## TASK DETAILS
Give back every line of the data, word for word.

## DATA EXTRACT
┏━━
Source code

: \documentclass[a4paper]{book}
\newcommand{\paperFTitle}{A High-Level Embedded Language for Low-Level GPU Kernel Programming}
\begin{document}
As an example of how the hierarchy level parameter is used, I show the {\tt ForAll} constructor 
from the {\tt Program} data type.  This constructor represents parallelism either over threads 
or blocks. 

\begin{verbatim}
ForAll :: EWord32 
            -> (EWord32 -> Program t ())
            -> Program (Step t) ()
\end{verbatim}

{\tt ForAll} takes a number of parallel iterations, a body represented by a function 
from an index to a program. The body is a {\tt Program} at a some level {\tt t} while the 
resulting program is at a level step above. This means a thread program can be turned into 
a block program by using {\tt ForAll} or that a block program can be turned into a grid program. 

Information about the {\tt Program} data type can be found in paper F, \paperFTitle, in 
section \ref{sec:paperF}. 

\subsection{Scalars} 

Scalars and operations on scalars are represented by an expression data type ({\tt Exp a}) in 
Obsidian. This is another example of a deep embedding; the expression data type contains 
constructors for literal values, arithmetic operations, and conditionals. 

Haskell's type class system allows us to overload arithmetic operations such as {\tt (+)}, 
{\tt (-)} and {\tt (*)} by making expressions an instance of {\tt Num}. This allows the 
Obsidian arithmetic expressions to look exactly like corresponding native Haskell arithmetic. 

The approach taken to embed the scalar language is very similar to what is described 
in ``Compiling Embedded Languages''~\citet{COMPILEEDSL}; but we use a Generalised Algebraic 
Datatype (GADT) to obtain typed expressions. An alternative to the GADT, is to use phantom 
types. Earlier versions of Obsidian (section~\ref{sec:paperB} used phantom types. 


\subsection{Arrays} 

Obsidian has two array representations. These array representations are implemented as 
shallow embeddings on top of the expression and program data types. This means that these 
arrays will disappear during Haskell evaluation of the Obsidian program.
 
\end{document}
┗━━
## SOLVED PROBLEM
Source code

: \documentclass[a4paper]{book}
\newcommand{\paperFTitle}{A High-Level Embedded Language for Low-Level GPU Kernel Programming}
\begin{document}
As an example of how the hierarchy level parameter is used, I show the {\tt ForAll} constructor 
from the {\tt Program} data type.  This constructor represents parallelism either over threads 
or blocks. 

\begin{verbatim}
ForAll :: EWord32 
            -> (EWord32 -> Program t ())
            -> Program (Step t) ()
\end{verbatim}

{\tt ForAll} takes a number of parallel iterations, a body represented by a function 
from an index to a program. The body is a {\tt Program} at a some level {\tt t} while the 
resulting program is at a level step above. This means a thread program can be turned into 
a block program by using {\tt ForAll} or that a block program can be turned into a grid program. 

Information about the {\tt Program} data type can be found in paper F, \paperFTitle, in 
section \ref{sec:paperF}. 

\subsection{Scalars} 

Scalars and operations on scalars are represented by an expression data type ({\tt Exp a}) in 
Obsidian. This is another example of a deep embedding; the expression data type contains 
constructors for literal values, arithmetic operations, and conditionals. 

Haskell's type class system allows us to overload arithmetic operations such as {\tt (+)}, 
{\tt (-)} and {\tt (*)} by making expressions an instance of {\tt Num}. This allows the 
Obsidian arithmetic expressions to look exactly like corresponding native Haskell arithmetic. 

The approach taken to embed the scalar language is very similar to what is described 
in ``Compiling Embedded Languages''~\citet{COMPILEEDSL}; but we use a Generalised Algebraic 
Datatype (GADT) to obtain typed expressions. An alternative to the GADT, is to use phantom 
types. Earlier versions of Obsidian (section~\ref{sec:paperB} used phantom types. 


\subsection{Arrays} 

Obsidian has two array representations. These array representations are implemented as 
shallow embeddings on top of the expression and program data types. This means that these 
arrays will disappear during Haskell evaluation of the Obsidian program.
 
\end{document}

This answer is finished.